As he explained it his part in the schemes was negligible. Not criminal, he wanted her to see. But his role was certainly ill-considered and immoral. He was hurting innocent people and he felt the guilt of that violation.
She marveled at the way his cheeks colored with the shame of these imagined actions. His lilac-tinted lids fluttered as he tried to hide his eyes from her unmasking stare.
The misdeeds he was guilty of were bad, sinful, repugnant. He wanted to atone, he told her.
When he said he was afraid of how his father would react once the truth was revealed, she felt tears pricking at the corners of her eyes.
She swiped her fingers across her cheeks so that Donnelly would witness the proof of her emotional investment in the story Reese had told.
When he finished, he exhaled as if a huge burden had been lifted from his chest.
The pure light of confession shone in his startling eyes, which were bluer than she had ever seen them.
At that moment, she wanted to enfold him in her arms. And that was God's truth.
As Reese's prolonged gaze darkened to a warning glare, Donnelly burst into the room.
"I've heard enough here. This is over."
No verdict yet on their performance. But the impatience in Donnelly's voice rang out clearly.
"Get him out now."
The burly guard, her champion through the ordeal, released the cuffs from the hook on the table and with a rough hand under the elbow dragged Reese upright.
Donnelly filled the space with his blustery eagerness.
"Carter, you did a good job. Great job really. But I know how wrenching a session like this can be for even the most seasoned interrogator."
His voice softened as he bent low over her.
"You need to get out of here, take a break. I told the warden to set up some sandwiches and coffee in the conference room next to his office.
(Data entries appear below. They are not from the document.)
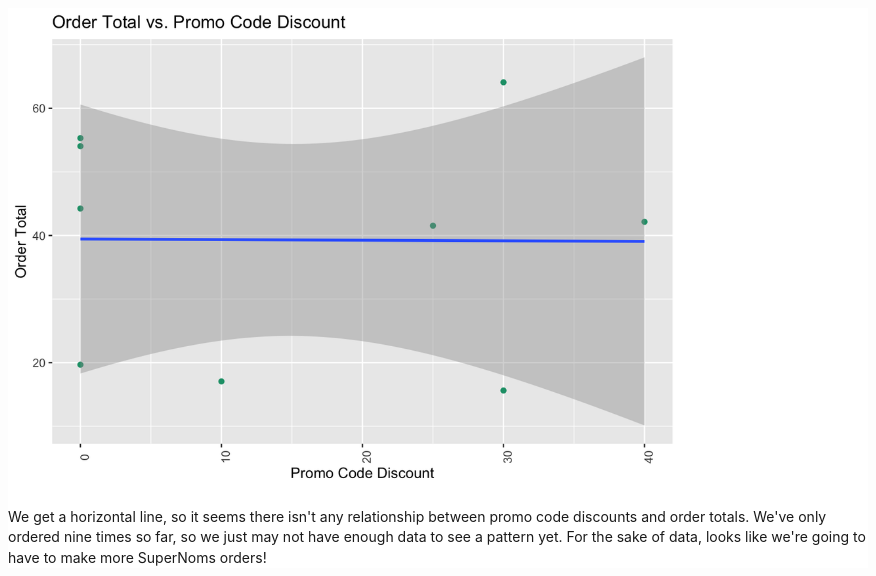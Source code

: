<img src="004-hello_world-hello_world_2_files/figure-html/lm-1.png" width="672" />

We get a horizontal line, so it seems there isn't any relationship between promo code discounts and order totals. We've only ordered nine times so far, so we just may not have enough data to see a pattern yet. For the sake of data, looks like we're going to have to make more SuperNoms orders!
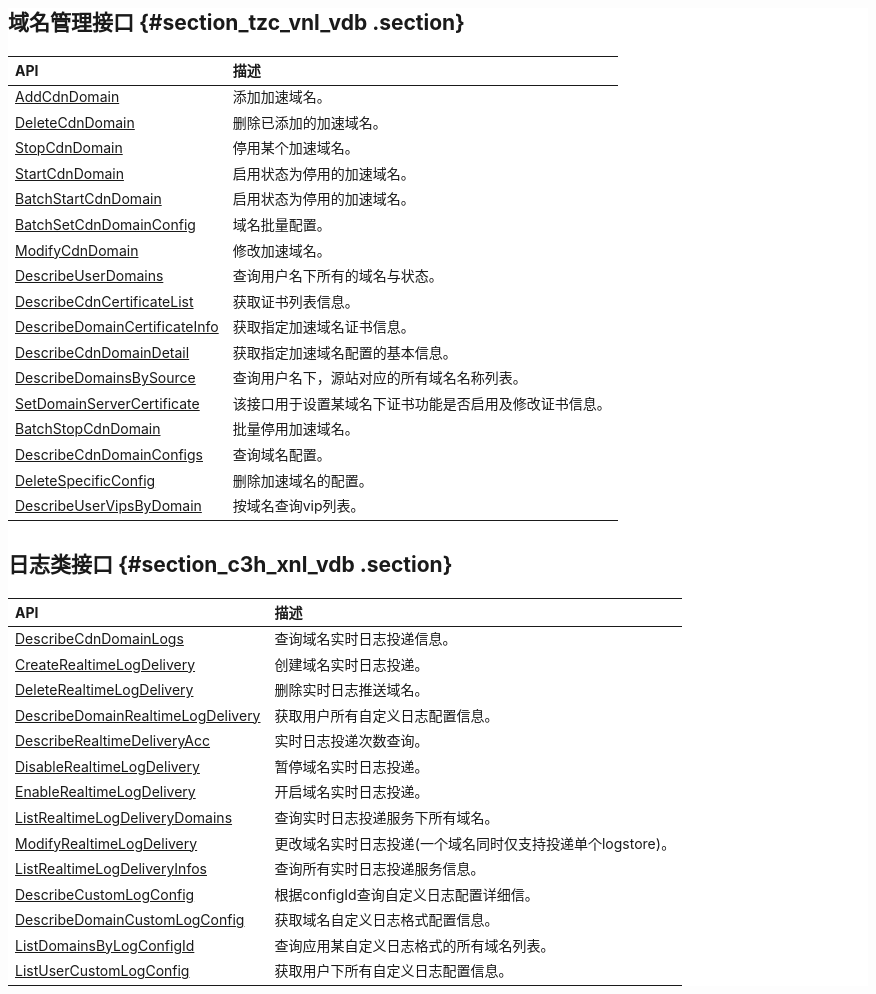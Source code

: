 
## 域名管理接口 {#section_tzc_vnl_vdb .section}

|API|描述|
|:--|:-|
|[AddCdnDomain](intl.zh-CN/新版API参考/域名管理类接口/AddCdnDomain.md#)|添加加速域名。|
|[DeleteCdnDomain](intl.zh-CN/新版API参考/域名管理类接口/DeleteCdnDomain.md#)|删除已添加的加速域名。|
|[StopCdnDomain](intl.zh-CN/新版API参考/域名管理类接口/StopCdnDomain.md#)|停用某个加速域名。|
|[StartCdnDomain](intl.zh-CN/新版API参考/域名管理类接口/StartCdnDomain.md#)|启用状态为停用的加速域名。|
|[BatchStartCdnDomain](intl.zh-CN/新版API参考/域名管理类接口/BatchStartCdnDomain.md#)|启用状态为停用的加速域名。|
|[BatchSetCdnDomainConfig](intl.zh-CN/新版API参考/域名管理类接口/BatchSetCdnDomainConfig.md#)|域名批量配置。|
|[ModifyCdnDomain](intl.zh-CN/新版API参考/域名管理类接口/ModifyCdnDomain.md#)|修改加速域名。|
|[DescribeUserDomains](intl.zh-CN/新版API参考/域名管理类接口/DescribeUserDomains.md#)|查询用户名下所有的域名与状态。|
|[DescribeCdnCertificateList](intl.zh-CN/新版API参考/域名管理类接口/DescribeCdnCertificateList.md#)|获取证书列表信息。|
|[DescribeDomainCertificateInfo](intl.zh-CN/新版API参考/域名管理类接口/DescribeDomainCertificateInfo.md#)|获取指定加速域名证书信息。|
|[DescribeCdnDomainDetail](intl.zh-CN/新版API参考/域名管理类接口/DescribeCdnDomainDetail.md#)|获取指定加速域名配置的基本信息。|
|[DescribeDomainsBySource](intl.zh-CN/新版API参考/域名管理类接口/DescribeDomainsBySource.md#)|查询用户名下，源站对应的所有域名名称列表。|
|[SetDomainServerCertificate](intl.zh-CN/新版API参考/域名管理类接口/SetDomainServerCertificate.md#)|该接口用于设置某域名下证书功能是否启用及修改证书信息。|
|[BatchStopCdnDomain](intl.zh-CN/新版API参考/域名管理类接口/BatchStopCdnDomain.md#)|批量停用加速域名。|
|[DescribeCdnDomainConfigs](intl.zh-CN/新版API参考/域名管理类接口/DescribeCdnDomainConfigs.md#)|查询域名配置。|
|[DeleteSpecificConfig](intl.zh-CN/新版API参考/域名管理类接口/DeleteSpecificConfig.md#)|删除加速域名的配置。|
|[DescribeUserVipsByDomain](intl.zh-CN/新版API参考/域名管理类接口/DescribeUserVipsByDomain.md#)|按域名查询vip列表。|

## 日志类接口 {#section_c3h_xnl_vdb .section}

|API|描述|
|:--|:-|
|[DescribeCdnDomainLogs](intl.zh-CN/新版API参考/日志信息类接口/DescribeCdnDomainLogs.md#)|查询域名实时日志投递信息。|
|[CreateRealtimeLogDelivery](intl.zh-CN/新版API参考/日志信息类接口/CreateRealtimeLogDelivery.md#)|创建域名实时日志投递。|
|[DeleteRealtimeLogDelivery](intl.zh-CN/新版API参考/日志信息类接口/DeleteRealtimeLogDelivery.md#)|删除实时日志推送域名。|
|[DescribeDomainRealtimeLogDelivery](intl.zh-CN/新版API参考/日志信息类接口/DescribeDomainRealtimeLogDelivery.md#)|获取用户所有自定义日志配置信息。|
|[DescribeRealtimeDeliveryAcc](intl.zh-CN/新版API参考/日志信息类接口/DescribeRealtimeDeliveryAcc.md#)|实时日志投递次数查询。|
|[DisableRealtimeLogDelivery](intl.zh-CN/新版API参考/日志信息类接口/DisableRealtimeLogDelivery.md#)|暂停域名实时日志投递。|
|[EnableRealtimeLogDelivery](intl.zh-CN/新版API参考/日志信息类接口/EnableRealtimeLogDelivery.md#)|开启域名实时日志投递。|
|[ListRealtimeLogDeliveryDomains](intl.zh-CN/新版API参考/日志信息类接口/ListRealtimeLogDeliveryDomains.md#)|查询实时日志投递服务下所有域名。|
|[ModifyRealtimeLogDelivery](intl.zh-CN/新版API参考/日志信息类接口/ModifyRealtimeLogDelivery.md#)|更改域名实时日志投递\(一个域名同时仅支持投递单个logstore\)。|
|[ListRealtimeLogDeliveryInfos](intl.zh-CN/新版API参考/日志信息类接口/ListRealtimeLogDeliveryInfos.md#)|查询所有实时日志投递服务信息。|
|[DescribeCustomLogConfig](intl.zh-CN/新版API参考/日志信息类接口/DescribeCustomLogConfig.md#)|根据configId查询自定义日志配置详细信。|
|[DescribeDomainCustomLogConfig](intl.zh-CN/新版API参考/日志信息类接口/DescribeDomainCustomLogConfig.md#)|获取域名自定义日志格式配置信息。|
|[ListDomainsByLogConfigId](intl.zh-CN/新版API参考/日志信息类接口/ListDomainsByLogConfigId.md#)|查询应用某自定义日志格式的所有域名列表。|
|[ListUserCustomLogConfig](intl.zh-CN/新版API参考/日志信息类接口/ListUserCustomLogConfig.md#)|获取用户下所有自定义日志配置信息。|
I'll catch up with you there in five."
Two guards bookended Reese and hustled him from the room.
Donnelly clapped her on the shoulder as she rolled down the sleeves of her black shirt.
"If you break the next one too, we'll make real headway by the end of the day."
She smiled vaguely at the compliment to indicate that she was just doing her job. And she was damned good at it.
Then she shrugged to feign nonchalance. And to get his leaden hand off her shoulder.
She was exhausted and hungry. Even prison sandwiches and coffee sounded good now.
And she needed these few moments of respite to plan her story for the next interrogation.